Processing dyads in Stata
Sometimes when you are working with nested data (such as household surveys, with data on all individuals in the household), analysis focuses on dyads (such as spouse pairs) rather than individual cases. This means you need to link data in one observation with that in another. As long as the data includes information in ego’s record about where alter’s record is (e.g., by holding alter’s ID as a variable), the simplest way to do this is to create a separate data file, where the alter ID variable is renamed to ID, and the substantive variables are also renamed, and to match it back in to the original data. This is not terribly difficult, but it is messy, so I present here a more convenient method.
First, an example using the standard approach, and the wave 18 BHPS. The BHPS is a household survey where each record represents an individual, and in theory each adult member of the household is surveyed. Each individual has a unique ID, pid
. For individuals whose spouse is in the survey (and therefore probably in the data set), their spouse’s ID is stored in osppid
.
use osppid osex ojbstat using /home/data/bhps/oindresp tempfile spousedata keep if osppid!=0 // Drop cases where no spouse reported rename (osppid osex ojbstat) (pid spsex spjbstat) save `spousedata', replace use pid osppid osex ojbstat using /home/data/bhps/oindresp merge 1:1 pid using `spousedata' keep if _merge!=2 // Drop people reported as alters who are not present as egos
This code first loads alter-ID and two substantive variables, renames them (renaming alter-ID to the same name as ego-ID), and saves to a temporary file. The file thus contains information about ego keyed to alter’s ID: if we consider it from alter’s point of view it consists of information about alter’s alter keyed on ID (for spouse pairs the relationship is symmetric, but in general it reverses the relationship: if ego is the parent and alter the child, this file contains information about the individual’s parent). It then loads ego-ID, alter-ID and the substantive variables again, and does a merge. It drops cases which are present only in the alter file (these are people whose ID is reported as spouses, who are not present in the file, due typically to non-response).
Here we see the result, crosstabulating ego and alter sex: nearly (but not quite) everyone is reporting heterosexual relationships:
. tab osex spsex | sex sex | male female | Total -------------------+----------------------+---------- male | 40 4,513 | 4,553 female | 4,513 26 | 4,539 -------------------+----------------------+---------- Total | 4,553 4,539 | 9,092
My alternative involves using a custom program to find the row number of alter’s record, and is more concise:
use pid osppid osex ojbstat using /home/data/bhps/oindresp, clear dyadid pid osppid, gen(idx) gen spsex2 = osex[idx] gen spjbstat = ojbstat[idx]

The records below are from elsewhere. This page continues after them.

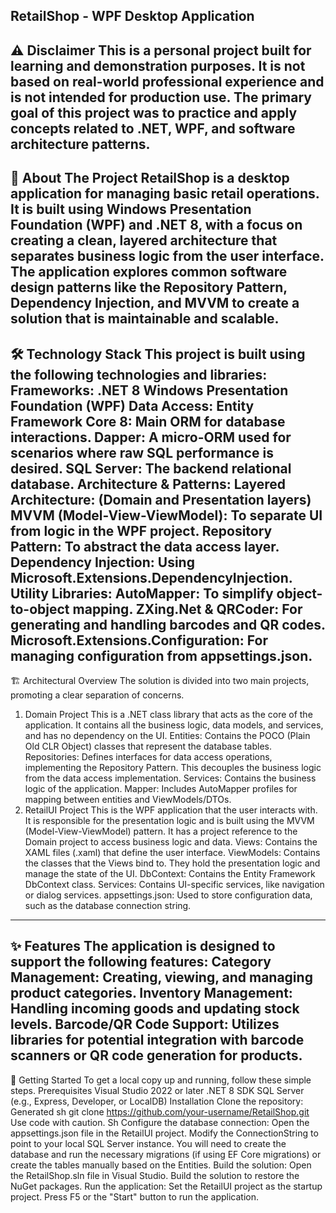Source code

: RetailShop - WPF Desktop Application
------------------------------------------------------------------------------
⚠️ Disclaimer
This is a personal project built for learning and demonstration purposes. It is not based on real-world professional experience and is not intended for production use. The primary goal of this project was to practice and apply concepts related to .NET, WPF, and software architecture patterns.
------------------------------------------------------------------------------
📖 About The Project
RetailShop is a desktop application for managing basic retail operations. It is built using Windows Presentation Foundation (WPF) and .NET 8, with a focus on creating a clean, layered architecture that separates business logic from the user interface.
The application explores common software design patterns like the Repository Pattern, Dependency Injection, and MVVM to create a solution that is maintainable and scalable.
------------------------------------------------------------------------------
🛠️ Technology Stack
This project is built using the following technologies and libraries:
Frameworks:
.NET 8
Windows Presentation Foundation (WPF)
Data Access:
Entity Framework Core 8: Main ORM for database interactions.
Dapper: A micro-ORM used for scenarios where raw SQL performance is desired.
SQL Server: The backend relational database.
Architecture & Patterns:
Layered Architecture: (Domain and Presentation layers)
MVVM (Model-View-ViewModel): To separate UI from logic in the WPF project.
Repository Pattern: To abstract the data access layer.
Dependency Injection: Using Microsoft.Extensions.DependencyInjection.
Utility Libraries:
AutoMapper: To simplify object-to-object mapping.
ZXing.Net & QRCoder: For generating and handling barcodes and QR codes.
Microsoft.Extensions.Configuration: For managing configuration from appsettings.json.
------------------------------------------------------------------------------
🏗️ Architectural Overview
The solution is divided into two main projects, promoting a clear separation of concerns.
1. Domain Project
This is a .NET class library that acts as the core of the application. It contains all the business logic, data models, and services, and has no dependency on the UI.
Entities: Contains the POCO (Plain Old CLR Object) classes that represent the database tables.
Repositories: Defines interfaces for data access operations, implementing the Repository Pattern. This decouples the business logic from the data access implementation.
Services: Contains the business logic of the application.
Mapper: Includes AutoMapper profiles for mapping between entities and ViewModels/DTOs.
2. RetailUI Project
This is the WPF application that the user interacts with. It is responsible for the presentation logic and is built using the MVVM (Model-View-ViewModel) pattern.
It has a project reference to the Domain project to access business logic and data.
Views: Contains the XAML files (.xaml) that define the user interface.
ViewModels: Contains the classes that the Views bind to. They hold the presentation logic and manage the state of the UI.
DbContext: Contains the Entity Framework DbContext class.
Services: Contains UI-specific services, like navigation or dialog services.
appsettings.json: Used to store configuration data, such as the database connection string.
------------------------------------------------------------------------------
✨ Features
The application is designed to support the following features:
Category Management: Creating, viewing, and managing product categories.
Inventory Management: Handling incoming goods and updating stock levels.
Barcode/QR Code Support: Utilizes libraries for potential integration with barcode scanners or QR code generation for products.
------------------------------------------------------------------------------
🚀 Getting Started
To get a local copy up and running, follow these simple steps.
Prerequisites
Visual Studio 2022 or later
.NET 8 SDK
SQL Server (e.g., Express, Developer, or LocalDB)
Installation
Clone the repository:
Generated sh
git clone https://github.com/your-username/RetailShop.git
Use code with caution.
Sh
Configure the database connection:
Open the appsettings.json file in the RetailUI project.
Modify the ConnectionString to point to your local SQL Server instance.
You will need to create the database and run the necessary migrations (if using EF Core migrations) or create the tables manually based on the Entities.
Build the solution:
Open the RetailShop.sln file in Visual Studio.
Build the solution to restore the NuGet packages.
Run the application:
Set the RetailUI project as the startup project.
Press F5 or the "Start" button to run the application.
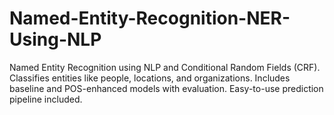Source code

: # Named-Entity-Recognition-NER-Using-NLP
Named Entity Recognition using NLP and Conditional Random Fields (CRF). Classifies entities like people, locations, and organizations. Includes baseline and POS-enhanced models with evaluation. Easy-to-use prediction pipeline included.
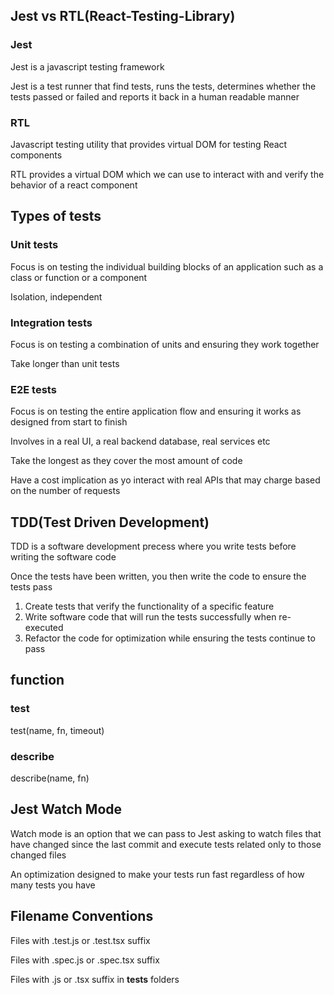 ## Jest vs RTL(React-Testing-Library)

### Jest
Jest is a javascript testing framework

Jest is a test runner that find tests, runs the tests, determines whether the tests passed or failed and reports it back in a human readable manner

### RTL
Javascript testing utility that provides virtual DOM for testing React components

RTL provides a virtual DOM which we can use to interact with and verify the behavior of a react component


## Types of tests

### Unit tests
Focus is on testing the individual building blocks of an application such as a class or function or a component

Isolation, independent

### Integration tests
Focus is on testing a combination of units and ensuring they work together

Take longer than unit tests

### E2E tests
Focus is on testing the entire application flow and ensuring it works as designed from start to finish

Involves in a real UI, a real backend database, real services etc

Take the longest as they cover the most amount of code

Have a cost implication as yo interact with real APIs that may charge based on the number of requests

## TDD(Test Driven Development)
TDD is a software development precess where you write tests before writing the software code

Once the tests have been written, you then write the code to ensure the tests pass

1. Create tests that verify the functionality of a specific feature
2. Write software code that will run the tests successfully when re-executed
3. Refactor the code for optimization while ensuring the tests continue to pass 

## function

### test
test(name, fn, timeout)

### describe
describe(name, fn)

## Jest Watch Mode
Watch mode is an option that we can pass to Jest asking to watch files that have changed since the last commit and execute tests related only to those changed files

An optimization designed to make your tests run fast regardless of how many tests you have


## Filename Conventions

Files with .test.js or .test.tsx suffix

Files with .spec.js or .spec.tsx suffix

Files with .js or .tsx suffix in __tests__ folders

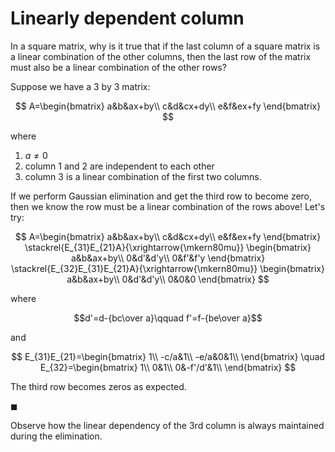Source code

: # Linearly dependent column

In a square matrix, why is it true that if the last column of a square matrix is a linear combination of the other columns, then the last row of the matrix must also be a linear combination of the other rows?

Suppose we have a 3 by 3 matrix:

$$
A=\begin{bmatrix}
a&b&ax+by\\
c&d&cx+dy\\
e&f&ex+fy
\end{bmatrix}
$$

where

1. $a\ne 0$
1. column 1 and 2 are independent to each other
1. column 3 is a linear combination of the first two columns.

If we perform Gaussian elimination and get the third row to become zero, then we know the row must be a linear combination of the rows above!  Let's try:

$$
A=\begin{bmatrix}
a&b&ax+by\\
c&d&cx+dy\\
e&f&ex+fy
\end{bmatrix}
\stackrel{E_{31}E_{21}A}{\xrightarrow{\mkern80mu}}
\begin{bmatrix}
a&b&ax+by\\
0&d'&d'y\\
0&f'&f'y
\end{bmatrix}
\stackrel{E_{32}E_{31}E_{21}A}{\xrightarrow{\mkern80mu}}
\begin{bmatrix}
a&b&ax+by\\
0&d'&d'y\\
0&0&0
\end{bmatrix}
$$

where

$$d'=d-{bc\over a}\qquad f'=f-{be\over a}$$

and

$$
E_{31}E_{21}=\begin{bmatrix}
1\\
-c/a&1\\
-e/a&0&1\\
\end{bmatrix}
\quad
E_{32}=\begin{bmatrix}
1\\
0&1\\
0&-f'/d'&1\\
\end{bmatrix}
$$

The third row becomes zeros as expected.

$\blacksquare$

Observe how the linear dependency of the 3rd column is always maintained during the elimination.
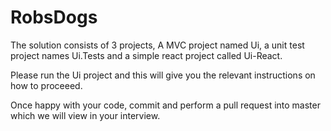 # RobsDogs
The solution consists of 3 projects, A MVC project named Ui, a unit test project names Ui.Tests and a  simple react project called Ui-React.

Please run the Ui project and this will give you the relevant instructions on how to proceeed.

Once happy with your code, commit and perform a pull request into master which we will view in your interview.
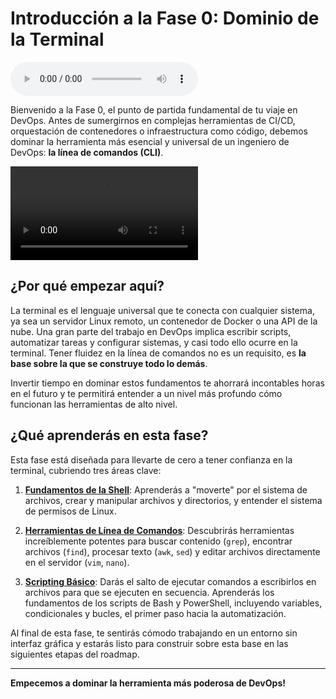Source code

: # Introducción a la Fase 0: Dominio de la Terminal

<audio controls>
  <source src="../../assets/Línea_de_Comandos_para_DevOps__Domina_la_Shell_Permisos.m4a" type="audio/mp4">
  Tu navegador no soporta la etiqueta de audio.
</audio>

Bienvenido a la Fase 0, el punto de partida fundamental de tu viaje en DevOps. Antes de sumergirnos en complejas herramientas de CI/CD, orquestación de contenedores o infraestructura como código, debemos dominar la herramienta más esencial y universal de un ingeniero de DevOps: **la línea de comandos (CLI)**.

<video controls>
  <source src="../../assets/Dominando_la_Línea_de_Comandos.mp4" type="video/mp4">
  Tu navegador no soporta la etiqueta de video.
</video>

## ¿Por qué empezar aquí?

La terminal es el lenguaje universal que te conecta con cualquier sistema, ya sea un servidor Linux remoto, un contenedor de Docker o una API de la nube. Una gran parte del trabajo en DevOps implica escribir scripts, automatizar tareas y configurar sistemas, y casi todo ello ocurre en la terminal. Tener fluidez en la línea de comandos no es un requisito, es **la base sobre la que se construye todo lo demás**.

Invertir tiempo en dominar estos fundamentos te ahorrará incontables horas en el futuro y te permitirá entender a un nivel más profundo cómo funcionan las herramientas de alto nivel.

## ¿Qué aprenderás en esta fase?

Esta fase está diseñada para llevarte de cero a tener confianza en la terminal, cubriendo tres áreas clave:

1. **[Fundamentos de la Shell](./01-fundamentos-shell.md)**: Aprenderás a "moverte" por el sistema de archivos, crear y manipular archivos y directorios, y entender el sistema de permisos de Linux.

2. **[Herramientas de Línea de Comandos](./02-herramientas-cli.md)**: Descubrirás herramientas increíblemente potentes para buscar contenido (`grep`), encontrar archivos (`find`), procesar texto (`awk`, `sed`) y editar archivos directamente en el servidor (`vim`, `nano`).

3. **[Scripting Básico](./03-scripting-basico.md)**: Darás el salto de ejecutar comandos a escribirlos en archivos para que se ejecuten en secuencia. Aprenderás los fundamentos de los scripts de Bash y PowerShell, incluyendo variables, condicionales y bucles, el primer paso hacia la automatización.

Al final de esta fase, te sentirás cómodo trabajando en un entorno sin interfaz gráfica y estarás listo para construir sobre esta base en las siguientes etapas del roadmap.

---

**Empecemos a dominar la herramienta más poderosa de DevOps!**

The results are identical.
. tab osex spsex2 | spsex2 sex | 1 2 | Total -------------------+----------------------+---------- male | 40 4,513 | 4,553 female | 4,513 26 | 4,539 -------------------+----------------------+---------- Total | 4,553 4,539 | 9,092
The program
In the example the main work is obscured, as it takes place in the dyadid
command. This command uses Mata’s associative arrays to create a new variable, which is the case number of the spouse record. Effectively, the Mata code passes through the data twice, first creating in an asarray
a record of the case number for each observed ego-ID, and then plugging in each alter-ID into the same array to pull out the corresponding case number.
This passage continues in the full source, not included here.